- [Provided information]:
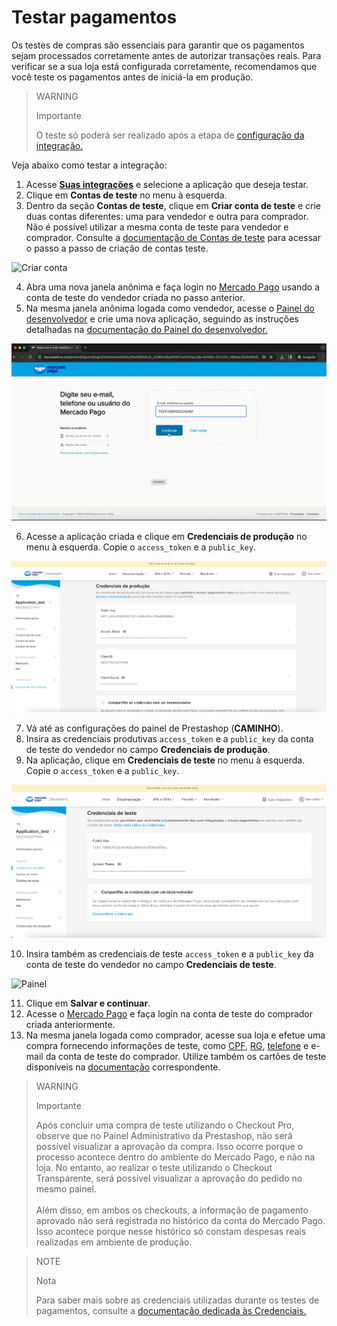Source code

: # Testar pagamentos

Os testes de compras são essenciais para garantir que os pagamentos sejam processados corretamente antes de autorizar transações reais. Para verificar se a sua loja está configurada corretamente, recomendamos que você teste os pagamentos antes de iniciá-la em produção. 

> WARNING
> 
> Importante
>
> O teste só poderá ser realizado após a etapa de [configuração da integração.](/developers/pt/docs/prestashop/integration)


Veja abaixo como testar a integração:
1. Acesse **[Suas integrações](https://www.mercadopago.com/developers/panel/app)** e selecione a aplicação que deseja testar. 
2. Clique em **Contas de teste** no menu à esquerda.
3. Dentro da seção **Contas de teste**, clique em **Criar conta de teste** e crie duas contas diferentes: uma para vendedor e outra para comprador. Não é possível utilizar a mesma conta de teste para vendedor e comprador. Consulte a [documentação de Contas de teste](/developers/pt/docs/prestashop/additional-content/your-integrations/test/accounts) para acessar o passo a passo de criação de contas teste.

![Criar conta](/images/prestashop/test-create-account.gif)

4. Abra uma nova janela anônima e faça login no [Mercado Pago](https://www.mercadolivre.com/jms/mlb/lgz/msl/login/H4sIAAAAAAAEA42QTU_DMAyG_0sPnNAGQuJjUoXSUrZq6zrWDTYuVpZ4aUTSVGlKhxD_nbTAnaOf149j5zNQRsgK3EeNwSTAU60kky44D2pF3dFYDZL7QNceNdLhb6kOfQu1VKND2wSTz36QQB6hl_pRR6oa9E20dSUclek8G97yTDaAJ-9VVEGHh3eJffpnCOOL0rm6mYzHXdeNNFpGuampMCNm9OhgxzWV_J4ZjuHDZbFaXOyn-VnrNDSmtQxDYYxQOBCNXLY6bJBaVg6EUe11UYXZIoJsBVMgOUTzF9hBkZB1PIN0WWxgsytglmfJj2Mqh5ULh6SnXhwCf4UOY5KtyHJGhv7BTjfbOM2XZAGr7To_09Q5cMao8Obi9uru-vryB3XG8v-uIZiSPExIStMnc4jLLK35x_yE8bQk2fMueUxJdAXYvW4TQvakICQR85s9PEDUJcHXuf_fxi9hKXsLJs62-PUNyyMqtf0BAAA/user) usando a conta de teste do vendedor criada no passo anterior.
5. Na mesma janela anônima logada como vendedor, acesse o [Painel do desenvolvedor](https://www.mercadopago.com/developers/panel/app) e crie uma nova aplicação, seguindo as instruções detalhadas na [documentação do Painel do desenvolvedor.](/developers/pt/docs/prestashop/additional-content/your-integrations/dashboard)

![Login](/images/prestashop/test-login.gif)

6. Acesse a aplicação criada e clique em **Credenciais de produção** no menu à esquerda. Copie o `access_token` e a `public_key`.

![Credenciais de produção](/images/prestashop/test-prod-credentials.png)

7. Vá até as configurações do painel de Prestashop (**CAMINHO**).
8. Insira as credenciais produtivas `access_token` e a `public_key` da conta de teste do vendedor no campo **Credenciais de produção**.
9. Na aplicação, clique em **Credenciais de teste** no menu à esquerda. Copie o `access_token` e a `public_key`.

![Credenciais de teste](/images/prestashop/test-test-credentials.png)

10. Insira também as credenciais de teste `access_token` e a `public_key` da conta de teste do vendedor no campo **Credenciais de teste**.

![Painel](/image)

11. Clique em **Salvar e continuar**.
12. Acesse o [Mercado Pago](https://www.mercadolivre.com/jms/mlb/lgz/msl/login/H4sIAAAAAAAEA42QTU_DMAyG_0sPnNAGQuJjUoXSUrZq6zrWDTYuVpZ4aUTSVGlKhxD_nbTAnaOf149j5zNQRsgK3EeNwSTAU60kky44D2pF3dFYDZL7QNceNdLhb6kOfQu1VKND2wSTz36QQB6hl_pRR6oa9E20dSUclek8G97yTDaAJ-9VVEGHh3eJffpnCOOL0rm6mYzHXdeNNFpGuampMCNm9OhgxzWV_J4ZjuHDZbFaXOyn-VnrNDSmtQxDYYxQOBCNXLY6bJBaVg6EUe11UYXZIoJsBVMgOUTzF9hBkZB1PIN0WWxgsytglmfJj2Mqh5ULh6SnXhwCf4UOY5KtyHJGhv7BTjfbOM2XZAGr7To_09Q5cMao8Obi9uru-vryB3XG8v-uIZiSPExIStMnc4jLLK35x_yE8bQk2fMueUxJdAXYvW4TQvakICQR85s9PEDUJcHXuf_fxi9hKXsLJs62-PUNyyMqtf0BAAA/user) e faça login na conta de teste do comprador criada anteriormente.
13. Na mesma janela logada como comprador, acesse sua loja e efetue uma compra fornecendo informações de teste, como [CPF](https://www.4devs.com.br/gerador_de_cpf), [RG](https://www.4devs.com.br/gerador_de_rg), [telefone](https://geradornv.com.br/gerador-telefone/) e e-mail da conta de teste do comprador. Utilize também os cartões de teste disponíveis na [documentação](/developers/pt/docs/prestashop/additional-content/your-integrations/test/cards) correspondente.

> WARNING
> 
> Importante
>
> Após concluir uma compra de teste utilizando o Checkout Pro, observe que no Painel Administrativo da Prestashop, não será possível visualizar a aprovação da compra. Isso ocorre porque o processo acontece dentro do ambiente do Mercado Pago, e não na loja. No entanto, ao realizar o teste utilizando o Checkout Transparente, será possível visualizar a aprovação do pedido no mesmo painel. 
> </br> <br/> 
> Além disso, em ambos os checkouts, a informação de pagamento aprovado não será registrada no histórico da conta do Mercado Pago. Isso acontece porque nesse histórico só constam despesas reais realizadas em ambiente de produção.

> NOTE
> 
> Nota
>
> Para saber mais sobre as credenciais utilizadas durante os testes de pagamentos, consulte a [documentação dedicada às Credenciais.](/developers/pt/docs/prestashop/additional-content/your-integrations/credentials)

- [Task goal]:
Each entry should come back exactly as written, with its pictures omitted.

- [Solution for this task]:
Source code

: # Testar pagamentos

Os testes de compras são essenciais para garantir que os pagamentos sejam processados corretamente antes de autorizar transações reais. Para verificar se a sua loja está configurada corretamente, recomendamos que você teste os pagamentos antes de iniciá-la em produção. 

> WARNING
> 
> Importante
>
> O teste só poderá ser realizado após a etapa de [configuração da integração.](/developers/pt/docs/prestashop/integration)


Veja abaixo como testar a integração:
1. Acesse **[Suas integrações](https://www.mercadopago.com/developers/panel/app)** e selecione a aplicação que deseja testar. 
2. Clique em **Contas de teste** no menu à esquerda.
3. Dentro da seção **Contas de teste**, clique em **Criar conta de teste** e crie duas contas diferentes: uma para vendedor e outra para comprador. Não é possível utilizar a mesma conta de teste para vendedor e comprador. Consulte a [documentação de Contas de teste](/developers/pt/docs/prestashop/additional-content/your-integrations/test/accounts) para acessar o passo a passo de criação de contas teste.

![Criar conta](/images/prestashop/test-create-account.gif)

4. Abra uma nova janela anônima e faça login no [Mercado Pago](https://www.mercadolivre.com/jms/mlb/lgz/msl/login/H4sIAAAAAAAEA42QTU_DMAyG_0sPnNAGQuJjUoXSUrZq6zrWDTYuVpZ4aUTSVGlKhxD_nbTAnaOf149j5zNQRsgK3EeNwSTAU60kky44D2pF3dFYDZL7QNceNdLhb6kOfQu1VKND2wSTz36QQB6hl_pRR6oa9E20dSUclek8G97yTDaAJ-9VVEGHh3eJffpnCOOL0rm6mYzHXdeNNFpGuampMCNm9OhgxzWV_J4ZjuHDZbFaXOyn-VnrNDSmtQxDYYxQOBCNXLY6bJBaVg6EUe11UYXZIoJsBVMgOUTzF9hBkZB1PIN0WWxgsytglmfJj2Mqh5ULh6SnXhwCf4UOY5KtyHJGhv7BTjfbOM2XZAGr7To_09Q5cMao8Obi9uru-vryB3XG8v-uIZiSPExIStMnc4jLLK35x_yE8bQk2fMueUxJdAXYvW4TQvakICQR85s9PEDUJcHXuf_fxi9hKXsLJs62-PUNyyMqtf0BAAA/user) usando a conta de teste do vendedor criada no passo anterior.
5. Na mesma janela anônima logada como vendedor, acesse o [Painel do desenvolvedor](https://www.mercadopago.com/developers/panel/app) e crie uma nova aplicação, seguindo as instruções detalhadas na [documentação do Painel do desenvolvedor.](/developers/pt/docs/prestashop/additional-content/your-integrations/dashboard)

![Login](/images/prestashop/test-login.gif)

6. Acesse a aplicação criada e clique em **Credenciais de produção** no menu à esquerda. Copie o `access_token` e a `public_key`.

![Credenciais de produção](/images/prestashop/test-prod-credentials.png)

7. Vá até as configurações do painel de Prestashop (**CAMINHO**).
8. Insira as credenciais produtivas `access_token` e a `public_key` da conta de teste do vendedor no campo **Credenciais de produção**.
9. Na aplicação, clique em **Credenciais de teste** no menu à esquerda. Copie o `access_token` e a `public_key`.

![Credenciais de teste](/images/prestashop/test-test-credentials.png)

10. Insira também as credenciais de teste `access_token` e a `public_key` da conta de teste do vendedor no campo **Credenciais de teste**.

![Painel](/image)

11. Clique em **Salvar e continuar**.
12. Acesse o [Mercado Pago](https://www.mercadolivre.com/jms/mlb/lgz/msl/login/H4sIAAAAAAAEA42QTU_DMAyG_0sPnNAGQuJjUoXSUrZq6zrWDTYuVpZ4aUTSVGlKhxD_nbTAnaOf149j5zNQRsgK3EeNwSTAU60kky44D2pF3dFYDZL7QNceNdLhb6kOfQu1VKND2wSTz36QQB6hl_pRR6oa9E20dSUclek8G97yTDaAJ-9VVEGHh3eJffpnCOOL0rm6mYzHXdeNNFpGuampMCNm9OhgxzWV_J4ZjuHDZbFaXOyn-VnrNDSmtQxDYYxQOBCNXLY6bJBaVg6EUe11UYXZIoJsBVMgOUTzF9hBkZB1PIN0WWxgsytglmfJj2Mqh5ULh6SnXhwCf4UOY5KtyHJGhv7BTjfbOM2XZAGr7To_09Q5cMao8Obi9uru-vryB3XG8v-uIZiSPExIStMnc4jLLK35x_yE8bQk2fMueUxJdAXYvW4TQvakICQR85s9PEDUJcHXuf_fxi9hKXsLJs62-PUNyyMqtf0BAAA/user) e faça login na conta de teste do comprador criada anteriormente.
13. Na mesma janela logada como comprador, acesse sua loja e efetue uma compra fornecendo informações de teste, como [CPF](https://www.4devs.com.br/gerador_de_cpf), [RG](https://www.4devs.com.br/gerador_de_rg), [telefone](https://geradornv.com.br/gerador-telefone/) e e-mail da conta de teste do comprador. Utilize também os cartões de teste disponíveis na [documentação](/developers/pt/docs/prestashop/additional-content/your-integrations/test/cards) correspondente.

> WARNING
> 
> Importante
>
> Após concluir uma compra de teste utilizando o Checkout Pro, observe que no Painel Administrativo da Prestashop, não será possível visualizar a aprovação da compra. Isso ocorre porque o processo acontece dentro do ambiente do Mercado Pago, e não na loja. No entanto, ao realizar o teste utilizando o Checkout Transparente, será possível visualizar a aprovação do pedido no mesmo painel. 
> </br> <br/> 
> Além disso, em ambos os checkouts, a informação de pagamento aprovado não será registrada no histórico da conta do Mercado Pago. Isso acontece porque nesse histórico só constam despesas reais realizadas em ambiente de produção.

> NOTE
> 
> Nota
>
> Para saber mais sobre as credenciais utilizadas durante os testes de pagamentos, consulte a [documentação dedicada às Credenciais.](/developers/pt/docs/prestashop/additional-content/your-integrations/credentials)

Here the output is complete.